▶ _What to produce_
The response should consist of the data reproduced word for word.

[Saved data entries]
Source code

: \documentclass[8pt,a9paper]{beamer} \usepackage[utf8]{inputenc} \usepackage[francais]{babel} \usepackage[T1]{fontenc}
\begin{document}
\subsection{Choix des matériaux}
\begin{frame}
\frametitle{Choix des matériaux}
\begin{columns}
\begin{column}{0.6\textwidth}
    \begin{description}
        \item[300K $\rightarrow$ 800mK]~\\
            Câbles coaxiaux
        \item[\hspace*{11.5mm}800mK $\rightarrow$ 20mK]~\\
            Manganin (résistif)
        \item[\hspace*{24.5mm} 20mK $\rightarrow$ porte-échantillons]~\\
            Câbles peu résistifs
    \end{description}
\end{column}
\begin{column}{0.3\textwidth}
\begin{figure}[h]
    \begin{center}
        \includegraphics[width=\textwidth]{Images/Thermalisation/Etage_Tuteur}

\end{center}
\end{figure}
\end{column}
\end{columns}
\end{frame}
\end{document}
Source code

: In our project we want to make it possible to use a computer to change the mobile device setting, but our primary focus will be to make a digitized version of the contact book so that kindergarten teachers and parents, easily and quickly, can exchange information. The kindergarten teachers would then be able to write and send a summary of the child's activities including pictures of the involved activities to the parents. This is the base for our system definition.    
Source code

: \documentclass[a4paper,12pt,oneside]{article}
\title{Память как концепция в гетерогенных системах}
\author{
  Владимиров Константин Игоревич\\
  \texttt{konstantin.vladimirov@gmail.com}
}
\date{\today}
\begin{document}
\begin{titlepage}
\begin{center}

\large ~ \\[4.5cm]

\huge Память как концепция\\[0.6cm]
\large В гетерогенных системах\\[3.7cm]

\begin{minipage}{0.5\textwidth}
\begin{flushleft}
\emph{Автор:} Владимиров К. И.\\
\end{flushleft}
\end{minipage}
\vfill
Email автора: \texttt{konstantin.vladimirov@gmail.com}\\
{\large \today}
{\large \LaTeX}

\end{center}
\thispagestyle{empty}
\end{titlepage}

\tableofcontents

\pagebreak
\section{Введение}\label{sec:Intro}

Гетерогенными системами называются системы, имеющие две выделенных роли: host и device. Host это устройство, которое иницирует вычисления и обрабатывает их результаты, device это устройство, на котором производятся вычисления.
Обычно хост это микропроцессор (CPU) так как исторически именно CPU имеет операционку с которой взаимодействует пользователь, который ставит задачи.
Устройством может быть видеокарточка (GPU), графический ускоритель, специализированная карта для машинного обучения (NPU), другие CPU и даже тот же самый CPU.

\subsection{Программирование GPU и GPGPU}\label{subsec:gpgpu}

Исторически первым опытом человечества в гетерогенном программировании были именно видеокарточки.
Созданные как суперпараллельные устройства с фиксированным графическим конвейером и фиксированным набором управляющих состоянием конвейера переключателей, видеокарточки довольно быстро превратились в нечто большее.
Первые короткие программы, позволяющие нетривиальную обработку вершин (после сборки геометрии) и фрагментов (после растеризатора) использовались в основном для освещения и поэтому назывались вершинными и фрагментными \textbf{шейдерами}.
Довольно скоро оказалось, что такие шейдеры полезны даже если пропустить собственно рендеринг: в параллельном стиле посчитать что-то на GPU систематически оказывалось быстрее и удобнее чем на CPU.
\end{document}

▶ _Solution below_
Source code

: \documentclass[8pt,a9paper]{beamer} \usepackage[utf8]{inputenc} \usepackage[francais]{babel} \usepackage[T1]{fontenc}
\begin{document}
\subsection{Choix des matériaux}
\begin{frame}
\frametitle{Choix des matériaux}
\begin{columns}
\begin{column}{0.6\textwidth}
    \begin{description}
        \item[300K $\rightarrow$ 800mK]~\\
            Câbles coaxiaux
        \item[\hspace*{11.5mm}800mK $\rightarrow$ 20mK]~\\
            Manganin (résistif)
        \item[\hspace*{24.5mm} 20mK $\rightarrow$ porte-échantillons]~\\
            Câbles peu résistifs
    \end{description}
\end{column}
\begin{column}{0.3\textwidth}
\begin{figure}[h]
    \begin{center}
        \includegraphics[width=\textwidth]{Images/Thermalisation/Etage_Tuteur}

\end{center}
\end{figure}
\end{column}
\end{columns}
\end{frame}
\end{document}
Source code

: In our project we want to make it possible to use a computer to change the mobile device setting, but our primary focus will be to make a digitized version of the contact book so that kindergarten teachers and parents, easily and quickly, can exchange information. The kindergarten teachers would then be able to write and send a summary of the child's activities including pictures of the involved activities to the parents. This is the base for our system definition.    
Source code

: \documentclass[a4paper,12pt,oneside]{article}
\title{Память как концепция в гетерогенных системах}
\author{
  Владимиров Константин Игоревич\\
  \texttt{konstantin.vladimirov@gmail.com}
}
\date{\today}
\begin{document}
\begin{titlepage}
\begin{center}

\large ~ \\[4.5cm]

\huge Память как концепция\\[0.6cm]
\large В гетерогенных системах\\[3.7cm]

\begin{minipage}{0.5\textwidth}
\begin{flushleft}
\emph{Автор:} Владимиров К. И.\\
\end{flushleft}
\end{minipage}
\vfill
Email автора: \texttt{konstantin.vladimirov@gmail.com}\\
{\large \today}
{\large \LaTeX}

\end{center}
\thispagestyle{empty}
\end{titlepage}

\tableofcontents

\pagebreak
\section{Введение}\label{sec:Intro}

Гетерогенными системами называются системы, имеющие две выделенных роли: host и device. Host это устройство, которое иницирует вычисления и обрабатывает их результаты, device это устройство, на котором производятся вычисления.
Обычно хост это микропроцессор (CPU) так как исторически именно CPU имеет операционку с которой взаимодействует пользователь, который ставит задачи.
Устройством может быть видеокарточка (GPU), графический ускоритель, специализированная карта для машинного обучения (NPU), другие CPU и даже тот же самый CPU.

\subsection{Программирование GPU и GPGPU}\label{subsec:gpgpu}

Исторически первым опытом человечества в гетерогенном программировании были именно видеокарточки.
Созданные как суперпараллельные устройства с фиксированным графическим конвейером и фиксированным набором управляющих состоянием конвейера переключателей, видеокарточки довольно быстро превратились в нечто большее.
Первые короткие программы, позволяющие нетривиальную обработку вершин (после сборки геометрии) и фрагментов (после растеризатора) использовались в основном для освещения и поэтому назывались вершинными и фрагментными \textbf{шейдерами}.
Довольно скоро оказалось, что такие шейдеры полезны даже если пропустить собственно рендеринг: в параллельном стиле посчитать что-то на GPU систематически оказывалось быстрее и удобнее чем на CPU.
\end{document}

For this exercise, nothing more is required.